Emotional and Psychological Effects
Visiting these dark tourism sites may have a potential impact on mental well-being. Most people will experience some emotional response, from empathy and reflection to distress and trauma—which will impact an individual differently depending on their relationship with a site. Should this be cause for concern?
“An individual with a personal or cultural connection to a dark tourism site might feel a sense of connection to a larger part of their heritage or identity, whereas an individual who is visiting due to curiosity or general interest may experience feelings of sorrow, anger, disgust, vulnerability or other intense emotions,” says Dock. On the other hand, she adds that the extent of exposure to graphic details and images of death can lead to a phenomenon known as ‘neutralization,' giving rise to contradictory effects and responses, such as pleasure, amusement, or inappropriateness in some individuals.

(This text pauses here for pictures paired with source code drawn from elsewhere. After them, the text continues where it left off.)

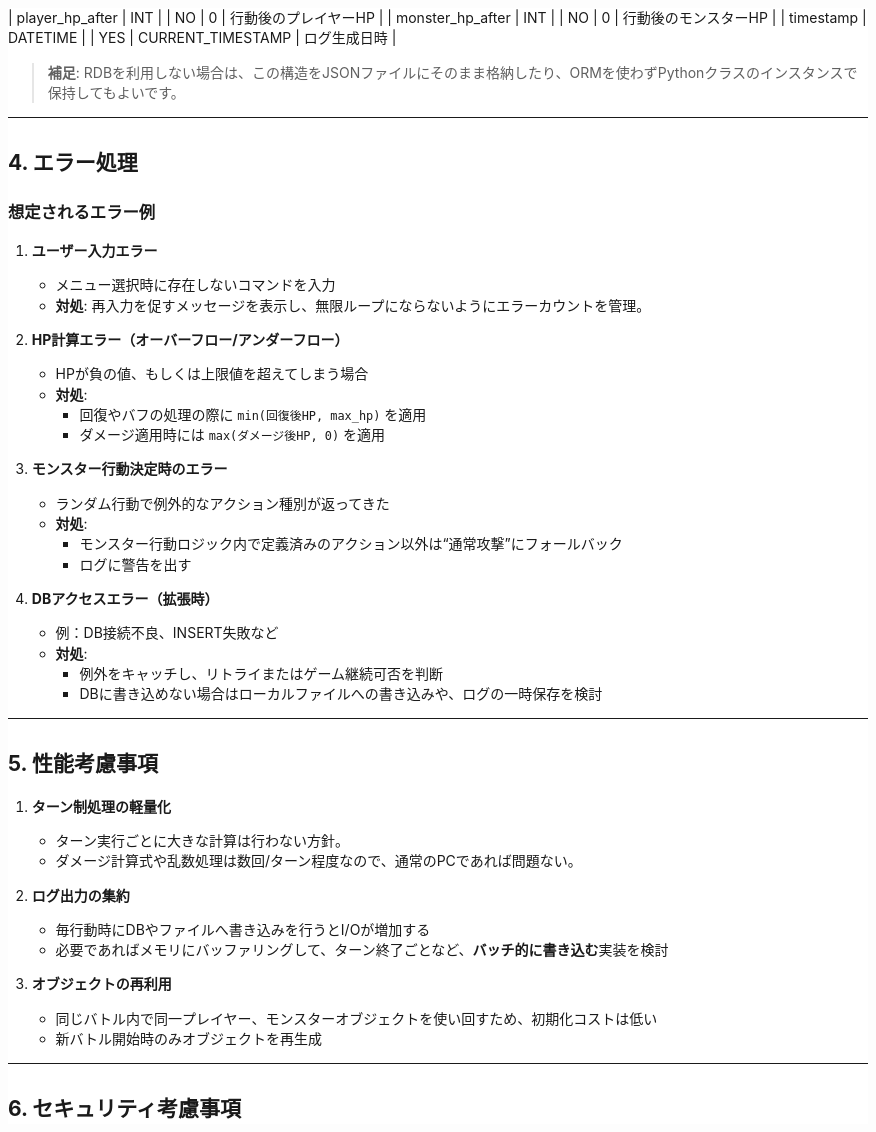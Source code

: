 | player_hp_after    | INT          |            | NO       | 0              | 行動後のプレイヤーHP                       |
| monster_hp_after   | INT          |            | NO       | 0              | 行動後のモンスターHP                       |
| timestamp          | DATETIME     |            | YES      | CURRENT_TIMESTAMP | ログ生成日時                             |

> **補足**: RDBを利用しない場合は、この構造をJSONファイルにそのまま格納したり、ORMを使わずPythonクラスのインスタンスで保持してもよいです。

---

## 4. エラー処理

### 想定されるエラー例
1. **ユーザー入力エラー**  
   - メニュー選択時に存在しないコマンドを入力  
   - **対処**: 再入力を促すメッセージを表示し、無限ループにならないようにエラーカウントを管理。  

2. **HP計算エラー（オーバーフロー/アンダーフロー）**  
   - HPが負の値、もしくは上限値を超えてしまう場合  
   - **対処**:  
     - 回復やバフの処理の際に `min(回復後HP, max_hp)` を適用  
     - ダメージ適用時には `max(ダメージ後HP, 0)` を適用  

3. **モンスター行動決定時のエラー**  
   - ランダム行動で例外的なアクション種別が返ってきた  
   - **対処**:  
     - モンスター行動ロジック内で定義済みのアクション以外は“通常攻撃”にフォールバック  
     - ログに警告を出す  

4. **DBアクセスエラー（拡張時）**  
   - 例：DB接続不良、INSERT失敗など  
   - **対処**:  
     - 例外をキャッチし、リトライまたはゲーム継続可否を判断  
     - DBに書き込めない場合はローカルファイルへの書き込みや、ログの一時保存を検討  

---

## 5. 性能考慮事項

1. **ターン制処理の軽量化**  
   - ターン実行ごとに大きな計算は行わない方針。  
   - ダメージ計算式や乱数処理は数回/ターン程度なので、通常のPCであれば問題ない。  

2. **ログ出力の集約**  
   - 毎行動時にDBやファイルへ書き込みを行うとI/Oが増加する  
   - 必要であればメモリにバッファリングして、ターン終了ごとなど、**バッチ的に書き込む**実装を検討  

3. **オブジェクトの再利用**  
   - 同じバトル内で同一プレイヤー、モンスターオブジェクトを使い回すため、初期化コストは低い  
   - 新バトル開始時のみオブジェクトを再生成  

---

## 6. セキュリティ考慮事項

Coping With Psychological Distress
Some people may experience psychological distress after visiting a dark tourist site. While many may be prepared to encounter distressing situations before their visit and have mentally prepared for it, something may still trigger an extreme emotional response. This is where education and support can have key roles.
Psychologist Mitesh Jain of Mandeha Psychology says, “To address these effects, it's essential to provide adequate information and warnings to people of the potential emotional intensity.” Jain also suggests that onsite support at such places would be helpful. While this isn't always practical, having your own support network in place—especially if you know a destination may trigger a negative emotional response, is something to keep in mind.
Ethical Dilemmas of Dark Tourism
A decade ago, pop star Justin Bieber caused anger over his visit to Anne Frank House in Amsterdam. The Jewish girl was known for her posthumously published diary, The Diary of a Young Girl. She and her family hid from the Nazis in Amsterdam during World War II, and the Anne Frank House now serves as a museum preserving the secret annex where they lived. During Bieber's visit, he inappropriately wrote in the site's guestbook, “Truly inspiring to be able to come here. Anne was a great girl. Hopefully, she would have been a belieber.”
Cambodia's Killing Fields are the mass graves and execution sites where the Khmer Rouge regime, led by Pol Pot, carried out systematic genocide from 1975 to 1979. During this dark period in Cambodian history, an estimated 1.7 million people were brutally murdered. This site is considered sacred, and, as such, they expect visitors to be dressed respectfully—no skimpy and revealing clothing—which goes for men and women. Unfortunately, too many people don't follow the wishes of the custodians of these historic sites and become offended when they're asked to leave. Tourists should follow the rules and ask if taking photos and selfies at such places is okay.